[Thuban-list] Patch: classifiers

Thu Feb 12 14:08:08 CET 2004

(bringing this back to the list, as I think others might be interested)

Daniel Calvelo Aros said:
> On Wed, 11 Feb 2004 18:49:20 +0100 (CET), Moritz Lennert wrote
>> No, the program defines the maximum number of classes that make any sense
>> according to the stopping criterion defined in the code, but it does
not define the best number of classes.
>
> You mean it's not "best" according to cartographic or other criteria
different
> from the implicit "best" of the stopping criterion?
>

No, what I mean is that the stopping criterion does not imply "best"
number of solution, but measures the statistical significance of creating
another class break. The algorithm stops when the creation of another
break would not give more information than not creating one.

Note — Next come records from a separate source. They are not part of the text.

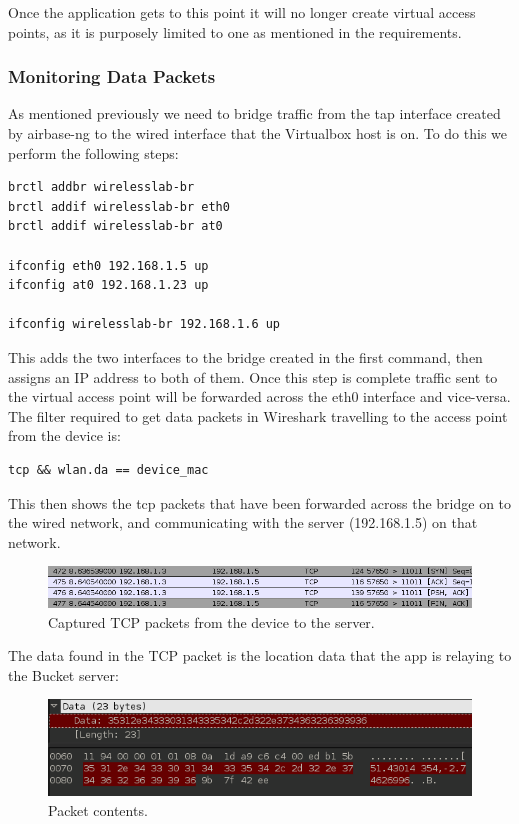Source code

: Once the application gets to this point it will no longer create virtual access points, as it is purposely limited to one as mentioned in the requirements.

\subsubsection{Monitoring Data Packets}
As mentioned previously we need to bridge traffic from the tap interface created by airbase-ng to the wired interface that the Virtualbox host is on. To do this we perform the following steps:

\begin{verbatim}
brctl addbr wirelesslab-br
brctl addif wirelesslab-br eth0
brctl addif wirelesslab-br at0

ifconfig eth0 192.168.1.5 up
ifconfig at0 192.168.1.23 up

ifconfig wirelesslab-br 192.168.1.6 up
\end{verbatim}

This adds the two interfaces to the bridge created in the first command, then assigns an IP address to both of them. Once this step is complete traffic sent to the virtual access point will be forwarded across the eth0 interface and vice-versa.
\clearpage
 The filter required to get data packets in Wireshark travelling to the access point from the device is:

\begin{verbatim}
tcp && wlan.da == device_mac
\end{verbatim}

This then shows the tcp packets that have been forwarded across the bridge on to the wired network, and communicating with the server (192.168.1.5) on that network.

\begin{figure}[h!]
\centering\includegraphics[width=\linewidth]{implementation/figures/wireshark captured.png}
\caption{Captured TCP packets from the device to the server.}
\end{figure}

The data found in the TCP packet is the location data that the app is relaying to the Bucket server:

\begin{figure}[h!]
\centering\includegraphics[width=\linewidth]{implementation/figures/wireshark-data.png}
\caption{Packet contents.}
\end{figure}


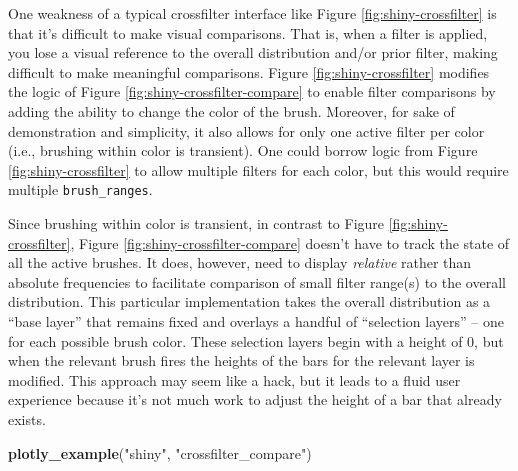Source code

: \documentclass[
  12pt,
]{krantz}
\newenvironment{Shaded}{\begin{snugshade}}{\end{snugshade}}
\newcommand{\KeywordTok}[1]{\textcolor[rgb]{0.13,0.29,0.53}{\textbf{#1}}}
\newcommand{\NormalTok}[1]{#1}
\newcommand{\StringTok}[1]{\textcolor[rgb]{0.31,0.60,0.02}{#1}}
\begin{document}
One weakness of a typical crossfilter interface like Figure \ref{fig:shiny-crossfilter} is that it's difficult to make visual comparisons. That is, when a filter is applied, you lose a visual reference to the overall distribution and/or prior filter, making difficult to make meaningful comparisons. Figure \ref{fig:shiny-crossfilter} modifies the logic of Figure \ref{fig:shiny-crossfilter-compare} to enable filter comparisons by adding the ability to change the color of the brush. Moreover, for sake of demonstration and simplicity, it also allows for only one active filter per color (i.e., brushing within color is transient). One could borrow logic from Figure \ref{fig:shiny-crossfilter} to allow multiple filters for each color, but this would require multiple \texttt{brush\_ranges}.

Since brushing within color is transient, in contrast to Figure \ref{fig:shiny-crossfilter}, Figure \ref{fig:shiny-crossfilter-compare} doesn't have to track the state of all the active brushes. It does, however, need to display \emph{relative} rather than absolute frequencies to facilitate comparison of small filter range(s) to the overall distribution. This particular implementation takes the overall distribution as a ``base layer'' that remains fixed and overlays a handful of ``selection layers'' -- one for each possible brush color. These selection layers begin with a height of 0, but when the relevant brush fires the heights of the bars for the relevant layer is modified. This approach may seem like a hack, but it leads to a fluid user experience because it's not much work to adjust the height of a bar that already exists.

\begin{Shaded}
\begin{Highlighting}[]
\KeywordTok{plotly_example}\NormalTok{(}\StringTok{"shiny"}\NormalTok{, }\StringTok{"crossfilter_compare"}\NormalTok{)}
\end{Highlighting}
\end{Shaded}
\end{document}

The definition of "best" number of solution is independant of that.
Especially, because cartographic issues enter into play as well, so what
is "best" (as always) depends on what one aims for.

>> I actually don't know how it
>> would do that. I've attached a results file generated with the
>> original code and as you can see it gives a number of solutions from
which I can chose. It would be nice to have such a table in thuban.
>
> I see. From what I understood in the code, those are printouts of each
step of
> the algorithm as it partitions further the dataset. The stopping
criterion
> is
> something like "difference between original class and best partition is
statistically insignificant", for a hard-wired significance threshold of
95%.
>

Exactly, it is a question of statistical significance of an additional
partition, not of best number of partitions. So when in your thuban verion
it says "Got X breakpoints in the distribution of Y", it should maybe say
something like: "Got X statistically significant (95%) breakpoints ...". A
really sophisticated version of this could even let the user decide the
level of desired significance...but I think this would be overkill :-)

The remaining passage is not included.